Patrizio Fimiani

Personal information
- Date of birth: 3 January 1973 (age 52)
- Place of birth: Viterbo, Italy
- Height: 1.81 m (5 ft 11+1⁄2 in)
- Position: Goalkeeper

Senior career*
- Years: Team / Apps / (Gls)
- 1992–1993: Roma / 3 / (0)
- 1993–1994: Avezzano / 30 / (0)
- 1994–1995: Castel di Sangro / 31 / (0)
- 1995–1997: Catania / 51 / (0)
- 1997–2000: Viterbese / 82 / (0)
- 2000: Lodigiani / 9 / (0)
- 2000: Juve Stabia / 1 / (0)
- 2001: Benevento / 2 / (0)
- 2001–2004: Latina / 90 / (0)
- 2004–2009: Viterbese / 122 / (0)

= Patrizio Fimiani =

Italian footballer

Patrizio Fimiani (born 3 January 1973 in Viterbo) is a retired Italian professional football player who played as a goalkeeper.

==Career==
Fimiani made his professional debut during the 1992–93 season with A.S. Roma, where he was the team's third-choice goalkeeper, after Giovanni Cervone and Giuseppe Zinetti.
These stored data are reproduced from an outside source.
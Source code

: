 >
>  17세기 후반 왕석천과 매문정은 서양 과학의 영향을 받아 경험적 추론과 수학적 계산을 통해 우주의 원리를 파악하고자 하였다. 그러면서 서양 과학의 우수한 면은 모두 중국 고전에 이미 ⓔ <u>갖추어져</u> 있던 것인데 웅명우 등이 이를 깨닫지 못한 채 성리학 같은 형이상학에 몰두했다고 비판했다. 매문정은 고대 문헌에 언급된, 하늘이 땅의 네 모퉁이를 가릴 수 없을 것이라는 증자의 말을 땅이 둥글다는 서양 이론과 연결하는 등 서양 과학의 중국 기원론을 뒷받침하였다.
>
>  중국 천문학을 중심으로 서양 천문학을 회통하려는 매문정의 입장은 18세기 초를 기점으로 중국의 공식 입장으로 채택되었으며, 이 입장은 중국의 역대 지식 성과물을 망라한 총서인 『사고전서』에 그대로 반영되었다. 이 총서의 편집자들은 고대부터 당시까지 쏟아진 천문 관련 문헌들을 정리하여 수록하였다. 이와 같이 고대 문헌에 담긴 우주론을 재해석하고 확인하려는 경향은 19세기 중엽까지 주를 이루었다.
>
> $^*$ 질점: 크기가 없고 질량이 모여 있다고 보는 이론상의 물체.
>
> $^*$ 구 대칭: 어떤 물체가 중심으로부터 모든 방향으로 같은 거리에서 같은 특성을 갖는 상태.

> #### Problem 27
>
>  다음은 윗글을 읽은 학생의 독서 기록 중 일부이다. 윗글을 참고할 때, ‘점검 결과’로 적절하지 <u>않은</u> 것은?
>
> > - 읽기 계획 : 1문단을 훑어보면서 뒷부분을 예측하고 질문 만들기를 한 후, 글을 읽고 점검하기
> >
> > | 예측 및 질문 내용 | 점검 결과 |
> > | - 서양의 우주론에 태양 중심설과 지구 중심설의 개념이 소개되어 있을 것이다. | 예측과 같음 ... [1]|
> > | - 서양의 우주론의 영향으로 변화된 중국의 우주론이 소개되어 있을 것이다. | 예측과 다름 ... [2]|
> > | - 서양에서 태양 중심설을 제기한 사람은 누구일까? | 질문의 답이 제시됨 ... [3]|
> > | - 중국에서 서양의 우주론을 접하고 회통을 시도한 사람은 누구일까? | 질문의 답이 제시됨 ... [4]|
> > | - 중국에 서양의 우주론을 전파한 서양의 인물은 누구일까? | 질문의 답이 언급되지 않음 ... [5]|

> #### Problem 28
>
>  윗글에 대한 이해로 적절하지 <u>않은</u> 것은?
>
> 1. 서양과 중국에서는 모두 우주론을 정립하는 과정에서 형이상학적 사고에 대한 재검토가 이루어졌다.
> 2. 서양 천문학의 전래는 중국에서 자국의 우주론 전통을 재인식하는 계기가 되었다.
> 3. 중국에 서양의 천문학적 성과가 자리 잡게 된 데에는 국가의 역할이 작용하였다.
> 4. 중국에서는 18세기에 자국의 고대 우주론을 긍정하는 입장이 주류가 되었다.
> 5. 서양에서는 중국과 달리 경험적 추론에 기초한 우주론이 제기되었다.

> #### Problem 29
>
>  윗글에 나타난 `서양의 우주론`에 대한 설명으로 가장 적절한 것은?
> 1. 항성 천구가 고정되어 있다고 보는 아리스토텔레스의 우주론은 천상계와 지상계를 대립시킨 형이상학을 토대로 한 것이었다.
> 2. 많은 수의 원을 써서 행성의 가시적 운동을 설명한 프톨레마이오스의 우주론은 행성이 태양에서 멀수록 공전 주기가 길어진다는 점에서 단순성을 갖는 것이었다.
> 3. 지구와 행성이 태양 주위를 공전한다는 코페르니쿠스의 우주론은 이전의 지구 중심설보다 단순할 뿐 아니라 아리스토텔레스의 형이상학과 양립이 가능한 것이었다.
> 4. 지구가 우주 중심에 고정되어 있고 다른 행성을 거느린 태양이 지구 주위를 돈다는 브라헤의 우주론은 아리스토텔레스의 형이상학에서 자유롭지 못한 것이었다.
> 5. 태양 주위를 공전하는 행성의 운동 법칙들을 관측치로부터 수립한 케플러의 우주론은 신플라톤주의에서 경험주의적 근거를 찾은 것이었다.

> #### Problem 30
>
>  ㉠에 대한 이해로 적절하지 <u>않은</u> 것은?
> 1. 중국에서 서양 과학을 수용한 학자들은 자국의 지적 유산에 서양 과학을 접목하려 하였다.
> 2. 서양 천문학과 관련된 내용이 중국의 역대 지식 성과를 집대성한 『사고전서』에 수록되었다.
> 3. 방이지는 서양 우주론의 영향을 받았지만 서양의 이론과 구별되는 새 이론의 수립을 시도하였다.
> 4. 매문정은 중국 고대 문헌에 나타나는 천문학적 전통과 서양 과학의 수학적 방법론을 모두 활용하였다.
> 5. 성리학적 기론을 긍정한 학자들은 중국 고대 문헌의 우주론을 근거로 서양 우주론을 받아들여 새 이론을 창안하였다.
After the semi-final game of the Italian Cup against A.C. Milan, Cervone and Zinetti fought in the locker room. Both were disqualified for the finals and Fimiani had to play in both legs of the finals matchup against Torino F.C. Roma lost on away-goals rule (0–3 in Turin and 5–2 in Rome). That was the highlight of his career as he never played on a level higher than third-tier Serie C1 after that season.